For effective financial inclusion, an integrated suite of financial products and services has to be offered, says a study by Ernst & Young. The study, commissioned by the Associated Chambers of Commerce on financial inclusion and insurance, said it would be fruitful to integrate micro-savings, micro-credit, micro-remittances and micro-insurance, which are the main components of financial inclusion.

“Currently, research does not indicate the existence of a single, integrated package comprising these services. Several Governments provide these services to the poor. These are mainly carried out by different organisations,” the report said, adding that there was little or no co-ordination.

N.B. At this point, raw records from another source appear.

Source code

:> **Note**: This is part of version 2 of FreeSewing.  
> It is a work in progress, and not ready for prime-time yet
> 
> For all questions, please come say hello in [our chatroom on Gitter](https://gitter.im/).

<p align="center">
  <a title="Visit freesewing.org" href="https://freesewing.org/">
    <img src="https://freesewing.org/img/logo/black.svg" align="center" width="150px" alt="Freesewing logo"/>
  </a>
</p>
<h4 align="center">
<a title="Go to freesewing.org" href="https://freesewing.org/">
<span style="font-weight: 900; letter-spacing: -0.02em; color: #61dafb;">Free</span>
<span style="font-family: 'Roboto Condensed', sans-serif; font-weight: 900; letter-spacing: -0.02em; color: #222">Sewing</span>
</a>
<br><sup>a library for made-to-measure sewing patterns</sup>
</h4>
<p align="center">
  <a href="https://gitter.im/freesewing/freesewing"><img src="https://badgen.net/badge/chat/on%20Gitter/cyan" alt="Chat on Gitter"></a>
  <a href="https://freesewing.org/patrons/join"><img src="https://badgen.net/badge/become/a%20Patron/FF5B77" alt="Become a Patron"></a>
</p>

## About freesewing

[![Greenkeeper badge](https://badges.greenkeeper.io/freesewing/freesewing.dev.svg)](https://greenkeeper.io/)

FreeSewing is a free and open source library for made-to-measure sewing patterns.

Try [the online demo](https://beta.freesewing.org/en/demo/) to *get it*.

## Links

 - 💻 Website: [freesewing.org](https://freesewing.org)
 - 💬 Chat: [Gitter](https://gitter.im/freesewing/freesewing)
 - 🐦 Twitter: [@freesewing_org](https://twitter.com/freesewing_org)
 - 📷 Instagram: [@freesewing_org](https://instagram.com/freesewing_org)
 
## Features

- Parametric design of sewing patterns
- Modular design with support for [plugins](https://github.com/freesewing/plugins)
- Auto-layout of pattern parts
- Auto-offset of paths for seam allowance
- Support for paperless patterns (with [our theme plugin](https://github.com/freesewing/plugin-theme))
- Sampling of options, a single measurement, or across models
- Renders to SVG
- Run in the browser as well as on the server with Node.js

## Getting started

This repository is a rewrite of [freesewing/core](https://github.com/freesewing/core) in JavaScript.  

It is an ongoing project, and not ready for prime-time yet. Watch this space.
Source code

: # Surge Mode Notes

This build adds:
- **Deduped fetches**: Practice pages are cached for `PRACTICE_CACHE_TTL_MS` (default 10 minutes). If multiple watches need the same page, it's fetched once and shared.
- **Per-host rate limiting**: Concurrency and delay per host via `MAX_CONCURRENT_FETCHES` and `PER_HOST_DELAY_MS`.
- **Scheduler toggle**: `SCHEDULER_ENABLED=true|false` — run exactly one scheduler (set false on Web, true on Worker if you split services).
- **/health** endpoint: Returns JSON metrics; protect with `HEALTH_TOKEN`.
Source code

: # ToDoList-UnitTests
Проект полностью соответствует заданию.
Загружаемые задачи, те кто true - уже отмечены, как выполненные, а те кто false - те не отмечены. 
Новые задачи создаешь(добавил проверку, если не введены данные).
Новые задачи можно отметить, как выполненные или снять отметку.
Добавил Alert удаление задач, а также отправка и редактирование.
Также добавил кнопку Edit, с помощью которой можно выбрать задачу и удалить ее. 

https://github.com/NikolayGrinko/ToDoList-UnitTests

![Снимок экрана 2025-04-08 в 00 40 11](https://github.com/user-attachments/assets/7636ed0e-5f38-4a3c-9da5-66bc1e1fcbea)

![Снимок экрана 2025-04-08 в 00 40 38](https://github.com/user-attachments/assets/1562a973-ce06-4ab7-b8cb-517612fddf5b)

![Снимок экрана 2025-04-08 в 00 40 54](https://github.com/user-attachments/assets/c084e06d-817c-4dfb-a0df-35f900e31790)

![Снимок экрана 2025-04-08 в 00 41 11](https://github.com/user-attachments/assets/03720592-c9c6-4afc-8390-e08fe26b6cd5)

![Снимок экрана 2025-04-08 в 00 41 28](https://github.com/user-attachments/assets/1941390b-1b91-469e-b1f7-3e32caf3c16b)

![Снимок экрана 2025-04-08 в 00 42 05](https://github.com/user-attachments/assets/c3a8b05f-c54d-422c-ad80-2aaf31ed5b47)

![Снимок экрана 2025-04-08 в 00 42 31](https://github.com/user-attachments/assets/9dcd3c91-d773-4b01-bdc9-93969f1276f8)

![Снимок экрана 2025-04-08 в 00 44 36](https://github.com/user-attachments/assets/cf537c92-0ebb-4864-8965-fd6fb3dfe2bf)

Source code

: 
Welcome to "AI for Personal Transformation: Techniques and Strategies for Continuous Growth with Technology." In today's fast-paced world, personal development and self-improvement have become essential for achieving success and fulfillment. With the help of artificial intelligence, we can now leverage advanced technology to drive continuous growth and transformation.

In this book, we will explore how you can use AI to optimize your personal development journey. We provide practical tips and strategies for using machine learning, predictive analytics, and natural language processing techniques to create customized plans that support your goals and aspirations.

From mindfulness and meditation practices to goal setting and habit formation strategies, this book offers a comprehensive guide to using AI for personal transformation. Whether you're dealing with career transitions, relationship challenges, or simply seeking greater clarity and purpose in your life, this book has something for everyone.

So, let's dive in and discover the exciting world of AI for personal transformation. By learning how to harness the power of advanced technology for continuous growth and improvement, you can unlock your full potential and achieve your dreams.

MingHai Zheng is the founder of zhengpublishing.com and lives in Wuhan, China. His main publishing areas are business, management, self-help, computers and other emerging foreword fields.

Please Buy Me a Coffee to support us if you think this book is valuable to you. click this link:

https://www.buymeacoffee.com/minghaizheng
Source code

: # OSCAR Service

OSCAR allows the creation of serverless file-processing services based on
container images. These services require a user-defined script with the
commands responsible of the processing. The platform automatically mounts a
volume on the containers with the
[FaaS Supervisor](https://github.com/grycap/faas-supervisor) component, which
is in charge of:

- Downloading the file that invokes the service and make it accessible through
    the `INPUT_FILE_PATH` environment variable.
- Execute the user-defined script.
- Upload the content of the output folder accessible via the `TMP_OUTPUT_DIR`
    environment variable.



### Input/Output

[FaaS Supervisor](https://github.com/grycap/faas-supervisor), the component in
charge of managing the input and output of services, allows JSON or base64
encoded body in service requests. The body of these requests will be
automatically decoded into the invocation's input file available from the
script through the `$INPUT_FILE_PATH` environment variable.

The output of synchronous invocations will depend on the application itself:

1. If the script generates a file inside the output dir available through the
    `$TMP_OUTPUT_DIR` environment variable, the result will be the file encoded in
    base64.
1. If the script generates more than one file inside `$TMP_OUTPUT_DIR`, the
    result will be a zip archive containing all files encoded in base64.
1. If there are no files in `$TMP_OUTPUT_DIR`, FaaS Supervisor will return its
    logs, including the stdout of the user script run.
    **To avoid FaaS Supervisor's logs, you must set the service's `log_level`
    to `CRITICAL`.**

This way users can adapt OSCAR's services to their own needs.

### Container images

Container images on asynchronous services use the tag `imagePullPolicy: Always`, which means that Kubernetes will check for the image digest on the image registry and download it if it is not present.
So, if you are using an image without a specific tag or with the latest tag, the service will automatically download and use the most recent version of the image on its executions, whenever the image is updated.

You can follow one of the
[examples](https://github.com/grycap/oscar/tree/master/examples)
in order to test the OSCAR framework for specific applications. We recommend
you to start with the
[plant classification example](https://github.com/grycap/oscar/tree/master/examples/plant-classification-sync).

A standalone, no-frills account could be included in the product suite to open up basic banking services to the poorer customers while the insurance component could be tagged on in the co-insurance model.

In the co-insurance model, risks are underwritten by specific insurance companies — life risk by life insurers and other risks by a health or general insurer.

DISTRIBUTION

On the distribution front, the study said as the insurance business depends on scale, bank channels should be utilised to provide a large number of services to the customers.

Though distribution through channels such as microfinance institutions was in the vogue, they did not have required scale, the study said. The microfinance model for distribution should have a separate channel, focussed on the customer segment.

Global experience showed that there was an increasing dominance of telecom-led distribution models in countries like Ghana and Kenya.

“Several global models and a few Indian ones have shown that financial inclusion is a financially viable business. This requires a critical focus,” it added.